However, I don't know, that's not a hard and fast rule. Sometimes you want to play with that and suddenly reveal to the player that the character that they are playing is a little bit darker or different than they thought they were. So that's quite an interesting tension actually. In the game that I write, Zombies, Run!, the player character never speaks. So you are Runner Five, you are running away from these on the zombie horde, you are collecting supplies for your village. You are also hearing about the stories of other people who are around you. For me, the critical thing in writing Runner Five is that what Runner Five does must always be reasonable. So I never want that gap to open up between the player and the character where the player is going, oh, no, you're telling me that I'm doing this thing, but I don't really feel like that's me.

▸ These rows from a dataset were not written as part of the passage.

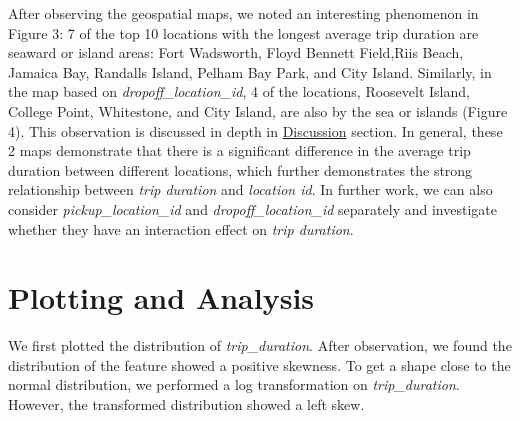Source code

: \documentclass[11pt]{article}
\begin{document}
After observing the geospatial maps, we noted an interesting phenomenon in Figure 3: 7 of the top 10 locations with the longest average trip duration are seaward or island areas: Fort Wadsworth, Floyd Bennett Field,Riis Beach, Jamaica Bay, Randalls Island, Pelham Bay Park, and City Island. Similarly, in the map based on \textit{dropoff\_location\_id}, 4 of the locations, Roosevelt Island, College Point, Whitestone, and City Island, are also by the sea or islands (Figure 4). This observation is discussed in depth in \hyperref[sec:discussion]{Discussion} section. In general, these 2 maps demonstrate that there is a significant difference in the average trip duration between different locations, which further demonstrates the strong relationship between \textit{trip duration} and \textit{location id}. In further work, we can also consider \textit{pickup\_location\_id} and \textit{dropoff\_location\_id} separately and investigate whether they have an interaction effect on \textit{trip duration}.

\section{Plotting and Analysis}

We first plotted the distribution of \textit{trip\_duration}. After observation, we found the distribution of the feature showed a positive skewness. To get a shape close to the normal distribution, we performed a log transformation on 
\textit{trip\_duration}. However, the transformed distribution showed a left skew.
\end{document}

Now, having said all that about leaving a gap, I think that novels also need to leave a gap for the reader. There are novels which try to tell you too much. It's really kind of aggravating when a novel tries to tell you what you should be making of this novel or what the message is. It feels a bit childish. And actually I think the best art leaves a gap for the viewer, the watcher, the audience, to take their own meaning from it.

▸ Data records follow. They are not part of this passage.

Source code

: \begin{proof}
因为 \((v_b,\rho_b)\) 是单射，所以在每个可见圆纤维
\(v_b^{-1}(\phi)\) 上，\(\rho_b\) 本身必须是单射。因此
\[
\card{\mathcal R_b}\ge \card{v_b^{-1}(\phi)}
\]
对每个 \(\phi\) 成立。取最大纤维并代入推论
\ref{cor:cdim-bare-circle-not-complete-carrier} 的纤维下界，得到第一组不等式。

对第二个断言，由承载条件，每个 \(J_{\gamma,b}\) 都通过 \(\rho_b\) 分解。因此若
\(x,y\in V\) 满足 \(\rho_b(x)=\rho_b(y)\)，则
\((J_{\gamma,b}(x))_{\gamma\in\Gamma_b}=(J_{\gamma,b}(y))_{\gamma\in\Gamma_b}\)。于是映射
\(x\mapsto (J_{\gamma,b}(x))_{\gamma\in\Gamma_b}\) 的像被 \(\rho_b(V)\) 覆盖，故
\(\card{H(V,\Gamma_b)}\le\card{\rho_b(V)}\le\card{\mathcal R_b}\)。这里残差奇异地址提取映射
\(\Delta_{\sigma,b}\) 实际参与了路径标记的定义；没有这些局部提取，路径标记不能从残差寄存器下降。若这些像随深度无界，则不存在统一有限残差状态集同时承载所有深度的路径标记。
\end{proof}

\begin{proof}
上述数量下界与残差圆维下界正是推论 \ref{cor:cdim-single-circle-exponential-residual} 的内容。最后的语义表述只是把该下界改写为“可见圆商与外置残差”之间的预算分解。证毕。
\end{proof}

Antony Funnell: So there are differences, obviously, in the way in which you would write for both media, but there are similarities, as you say, in good writing across them.
Naomi Alderman: So me there are absolutely similarities between all kinds of good writing. So, what is good writing? Well, you have characters who are believable. That's a very deep question, how you make a character believable. Fundamentally there's something about understanding that each of those characters is real inside themselves, they have an internality, so a real feeling character. You can think about them and you go, oh yes, I see, they have things that they want for themselves, not just to help the hero. They have things that they fear for themselves, they have secrets they are keeping for themselves. Those are very complex questions. And you have to do that as much in a game as in a movie or in a book if you want those characters to feel real.

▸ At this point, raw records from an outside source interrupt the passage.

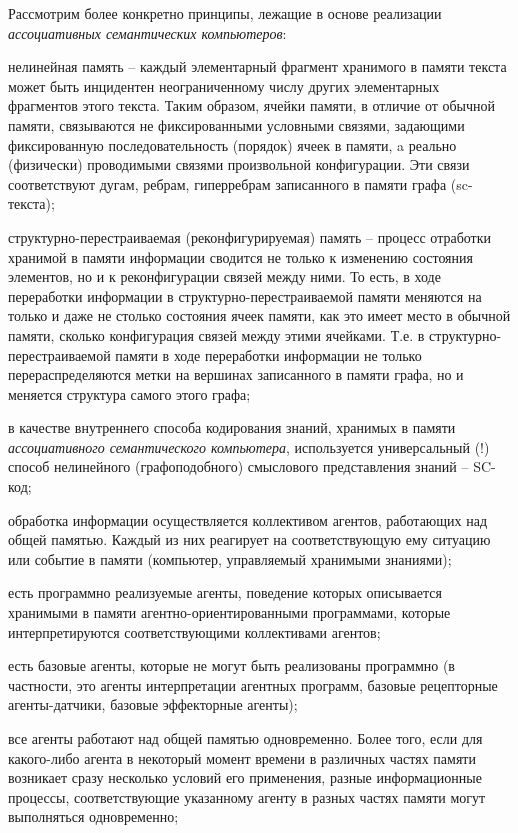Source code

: Рассмотрим более конкретно принципы, лежащие в основе реализации \textit{ассоциативных семантических компьютеров}:
\begin{textitemize}
	\item нелинейная память -- каждый элементарный фрагмент хранимого в памяти текста может быть инцидентен неограниченному числу других элементарных фрагментов этого текста. Таким образом, ячейки памяти, в отличие от обычной памяти, связываются не фиксированными условными связями, задающими фиксированную последовательность (порядок) ячеек в памяти, a реально (физически) проводимыми связями произвольной конфигурации. Эти связи соответствуют дугам, ребрам, гиперребрам записанного в памяти графа (sc-текста);
	\item структурно-перестраиваемая (реконфигурируемая) память -- процесс отработки хранимой в памяти информации сводится не только к изменению состояния элементов, но и к реконфигурации связей между ними. То есть, в ходе переработки информации в структурно-перестраиваемой памяти меняются на только и даже не столько состояния ячеек памяти, как это имеет место в обычной памяти, сколько конфигурация связей между этими ячейками. Т.е. в структурно-перестраиваемой памяти в ходе переработки информации не только перераспределяются метки на вершинах записанного в памяти графа, но и меняется структура самого этого графа;	
	\item в качестве внутреннего способа кодирования знаний, хранимых в памяти \textit{ассоциативного семантического компьютера}, используется универсальный (!) способ нелинейного (графоподобного) смыслового представления знаний -- SC-код;
	\item обработка информации осуществляется коллективом агентов, работающих над общей памятью. Каждый из них реагирует на соответствующую ему ситуацию или событие в памяти (компьютер, управляемый хранимыми знаниями);
	\item есть программно реализуемые агенты, поведение которых описывается хранимыми в памяти агентно-ориентированными программами, которые интерпретируются соответствующими коллективами агентов;
	\item есть базовые агенты, которые не могут быть реализованы программно (в частности, это агенты интерпретации агентных программ, базовые рецепторные агенты-датчики, базовые эффекторные агенты);
	\item все агенты работают над общей памятью одновременно. Более того, если для какого-либо агента в некоторый момент времени в различных частях памяти возникает сразу несколько условий его применения, разные информационные процессы, соответствующие указанному агенту в разных частях памяти могут выполняться одновременно;

\end{textitemize}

Then there's world building. Does the world feel coherent, does it feel real in that same way, does it feel like somewhere that you want to explore, is it showing you new things, is it showing you things that feel in some sense familiar as humans, as a kind of world that we can imagine humans living in? World building is the same from all different kinds of writing. Theme, when you talk about, well, what is this story really about? On some deep level is it about justice, is it about the nature of revenge, is it about the nature of freedom and how much we would swap for freedom? All those things take place in all different kinds of media. It's not like games suddenly exist outside humanity in these common interests in what makes a good story.
Antony Funnell: And we shouldn't forget, should we, that games as a form of storytelling are enormously popular.
Naomi Alderman: Well, games are the largest entertainment medium in the world now. They blew past movies in about 2012. Games are still growing by about 20% a year, which is a gross figure that would make any other entertainment industry weep copiously if they were able to achieve that. By contrast, movies are growing by about 1% to 2% a year, the music industry is shrinking by about 1% to 2% a year. So yes, games are just growing so rapidly and taking such a market share that of course now there is room for all sorts of interesting experiments to be going on, which is what is so very exciting to me.
I'm not going to defend Call of Duty as the best storytelling experience out there. It's fun, but I'm not going to defend it as the best storytelling experience out there. But because the market is becoming so mature and so enormous, it means that there is room for all sorts of different wonderful things to be going on in there. And I think if you're not culturally educated about what's going on in storytelling and games, then you are not really educated about story at all. I think it is as important to know what's going on in games as it is to know what's going on with museums or to be familiar with opera. It's the medium of the age, it's coming-of-age right now, it's an incredibly exciting time.
Antony Funnell: Naomi Alderman, speaking to me there from London.
This is Future Tense, and the future of storytelling, some of the ways in which it's changing, that's our theme today.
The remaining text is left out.